Return each line of the entries that mentions the word "Overheat".

==========

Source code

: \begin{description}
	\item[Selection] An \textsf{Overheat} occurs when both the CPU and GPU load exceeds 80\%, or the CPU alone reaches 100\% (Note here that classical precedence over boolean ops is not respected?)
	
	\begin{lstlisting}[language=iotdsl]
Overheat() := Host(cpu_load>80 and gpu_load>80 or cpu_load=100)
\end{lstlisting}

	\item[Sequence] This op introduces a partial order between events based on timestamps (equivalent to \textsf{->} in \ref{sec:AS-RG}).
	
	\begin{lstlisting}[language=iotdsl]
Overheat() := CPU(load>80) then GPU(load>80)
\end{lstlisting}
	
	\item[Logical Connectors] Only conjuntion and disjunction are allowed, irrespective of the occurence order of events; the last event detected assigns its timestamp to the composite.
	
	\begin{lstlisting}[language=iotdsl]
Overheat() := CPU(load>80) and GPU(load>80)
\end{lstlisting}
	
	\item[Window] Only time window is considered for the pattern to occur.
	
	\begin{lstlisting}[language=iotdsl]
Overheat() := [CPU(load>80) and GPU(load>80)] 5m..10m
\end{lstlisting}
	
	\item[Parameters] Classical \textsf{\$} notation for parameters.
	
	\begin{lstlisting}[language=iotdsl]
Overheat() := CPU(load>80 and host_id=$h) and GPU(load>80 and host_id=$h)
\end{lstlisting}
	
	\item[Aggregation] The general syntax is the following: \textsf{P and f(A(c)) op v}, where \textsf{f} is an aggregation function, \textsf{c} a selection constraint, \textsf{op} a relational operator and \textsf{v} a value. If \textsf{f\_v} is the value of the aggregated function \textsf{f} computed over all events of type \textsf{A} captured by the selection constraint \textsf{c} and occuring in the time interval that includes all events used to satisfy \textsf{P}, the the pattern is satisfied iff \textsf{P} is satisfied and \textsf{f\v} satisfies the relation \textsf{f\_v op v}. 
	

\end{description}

==========

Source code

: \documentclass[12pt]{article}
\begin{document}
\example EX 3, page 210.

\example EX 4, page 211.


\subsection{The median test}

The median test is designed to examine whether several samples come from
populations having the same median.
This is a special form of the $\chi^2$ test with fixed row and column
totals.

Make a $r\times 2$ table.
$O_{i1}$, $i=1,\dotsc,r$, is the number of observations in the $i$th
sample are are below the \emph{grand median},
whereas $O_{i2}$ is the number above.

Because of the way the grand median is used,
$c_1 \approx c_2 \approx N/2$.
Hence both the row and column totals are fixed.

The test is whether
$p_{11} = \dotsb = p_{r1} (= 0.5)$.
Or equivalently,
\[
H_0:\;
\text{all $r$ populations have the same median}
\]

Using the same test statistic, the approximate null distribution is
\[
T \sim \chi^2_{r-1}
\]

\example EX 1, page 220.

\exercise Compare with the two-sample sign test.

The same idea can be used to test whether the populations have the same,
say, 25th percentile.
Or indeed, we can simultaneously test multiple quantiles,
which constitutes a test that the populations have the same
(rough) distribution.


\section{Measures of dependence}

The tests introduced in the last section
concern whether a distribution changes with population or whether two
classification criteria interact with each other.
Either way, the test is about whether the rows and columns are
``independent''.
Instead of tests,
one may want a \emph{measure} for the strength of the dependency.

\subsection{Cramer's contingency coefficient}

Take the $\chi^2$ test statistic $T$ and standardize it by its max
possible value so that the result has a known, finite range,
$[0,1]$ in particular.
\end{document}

==========

Expected answer —
	\item[Selection] An \textsf{Overheat} occurs when both the CPU and GPU load exceeds 80\%, or the CPU alone reaches 100\% (Note here that classical precedence over boolean ops is not respected?)
Overheat() := Host(cpu_load>80 and gpu_load>80 or cpu_load=100)
Overheat() := CPU(load>80) then GPU(load>80)
Overheat() := CPU(load>80) and GPU(load>80)
Overheat() := [CPU(load>80) and GPU(load>80)] 5m..10m
Overheat() := CPU(load>80 and host_id=$h) and GPU(load>80 and host_id=$h)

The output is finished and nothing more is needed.